Gradient sparsification and delta encoding for federated learning.

This module provides bandwidth-efficient gradient transmission primitives:

  • SparsityConfig — policy for top-k selection and threshold filtering
  • SparseGradient — compact index/value representation with residual support
  • GradientSparsifier — stateful sparsifier with residual accumulation
  • GradientDelta — delta-encoded gradient relative to the previous round
  • DeltaEncoder — stateful encoder that tracks the previously sent gradient

§Design rationale

In bandwidth-constrained federated learning scenarios, transmitting the full gradient vector each round wastes network capacity. Two complementary techniques address this:

  1. Sparsification — keep only the top-k elements (by absolute value) or those exceeding a magnitude threshold, accumulating the dropped portion in a residual buffer so that no information is permanently lost.
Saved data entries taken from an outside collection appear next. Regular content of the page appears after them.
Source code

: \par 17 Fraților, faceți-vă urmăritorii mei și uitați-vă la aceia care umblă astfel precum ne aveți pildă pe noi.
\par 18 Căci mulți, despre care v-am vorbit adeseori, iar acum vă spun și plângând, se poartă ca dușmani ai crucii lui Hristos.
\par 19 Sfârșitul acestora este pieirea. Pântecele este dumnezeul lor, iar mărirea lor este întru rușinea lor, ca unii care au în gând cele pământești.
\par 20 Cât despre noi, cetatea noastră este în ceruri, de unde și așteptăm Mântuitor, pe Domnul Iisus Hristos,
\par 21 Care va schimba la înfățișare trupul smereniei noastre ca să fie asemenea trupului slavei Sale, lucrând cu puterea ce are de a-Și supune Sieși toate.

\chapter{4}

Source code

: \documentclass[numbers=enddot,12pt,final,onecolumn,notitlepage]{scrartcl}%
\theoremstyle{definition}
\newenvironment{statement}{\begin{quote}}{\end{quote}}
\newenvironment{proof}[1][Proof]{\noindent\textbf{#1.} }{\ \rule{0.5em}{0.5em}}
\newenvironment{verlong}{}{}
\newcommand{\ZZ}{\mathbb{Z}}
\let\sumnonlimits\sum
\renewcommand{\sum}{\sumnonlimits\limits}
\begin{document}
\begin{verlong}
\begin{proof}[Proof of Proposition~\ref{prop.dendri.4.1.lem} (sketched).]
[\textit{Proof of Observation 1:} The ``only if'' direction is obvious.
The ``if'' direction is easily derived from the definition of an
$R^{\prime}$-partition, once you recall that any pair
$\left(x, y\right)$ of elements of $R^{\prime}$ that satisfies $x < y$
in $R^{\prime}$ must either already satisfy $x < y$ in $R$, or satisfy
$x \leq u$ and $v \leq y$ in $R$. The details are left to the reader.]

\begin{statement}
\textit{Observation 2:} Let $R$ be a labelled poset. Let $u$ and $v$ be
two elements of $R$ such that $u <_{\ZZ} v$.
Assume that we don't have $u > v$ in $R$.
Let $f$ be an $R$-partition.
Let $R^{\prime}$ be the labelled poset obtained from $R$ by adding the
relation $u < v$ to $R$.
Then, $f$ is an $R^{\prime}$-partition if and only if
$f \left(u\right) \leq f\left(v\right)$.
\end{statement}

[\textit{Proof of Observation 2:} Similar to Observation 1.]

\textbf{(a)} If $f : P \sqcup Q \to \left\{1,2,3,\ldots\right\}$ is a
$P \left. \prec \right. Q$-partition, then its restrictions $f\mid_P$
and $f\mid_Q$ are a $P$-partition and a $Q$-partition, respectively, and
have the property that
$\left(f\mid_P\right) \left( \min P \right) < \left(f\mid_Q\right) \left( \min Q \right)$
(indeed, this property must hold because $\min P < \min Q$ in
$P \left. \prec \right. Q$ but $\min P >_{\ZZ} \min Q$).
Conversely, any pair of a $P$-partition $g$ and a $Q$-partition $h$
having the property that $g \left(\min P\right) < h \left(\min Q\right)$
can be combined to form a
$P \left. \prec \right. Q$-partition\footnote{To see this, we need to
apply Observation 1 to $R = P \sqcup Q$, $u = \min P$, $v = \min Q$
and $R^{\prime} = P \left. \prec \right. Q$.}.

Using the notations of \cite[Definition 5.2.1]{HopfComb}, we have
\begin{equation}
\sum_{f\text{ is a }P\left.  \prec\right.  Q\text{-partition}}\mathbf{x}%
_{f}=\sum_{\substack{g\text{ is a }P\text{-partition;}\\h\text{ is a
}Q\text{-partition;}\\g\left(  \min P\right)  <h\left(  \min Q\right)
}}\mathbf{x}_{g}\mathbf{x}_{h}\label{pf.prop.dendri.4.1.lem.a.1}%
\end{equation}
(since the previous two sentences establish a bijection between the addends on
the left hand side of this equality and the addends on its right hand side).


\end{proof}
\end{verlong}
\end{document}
  2. Delta encoding — transmit the element-wise difference from the previous round instead of the full gradient; the receiver reconstructs the current gradient by adding the delta to its locally cached copy.

Structs§

DeltaEncoder
Stateful encoder that computes element-wise deltas between successive gradient rounds.
DeltaStats
Cumulative statistics for a DeltaEncoder.
GradientDelta
A gradient update that is either a complete gradient or a delta from the previous round.
GradientSparsifier
Stateful gradient sparsifier with optional residual accumulation.
SparseGradient
A compact sparse representation of a gradient vector.
SparsifierStats
Cumulative statistics for a GradientSparsifier.
SparsityConfig
Configuration for the GradientSparsifier.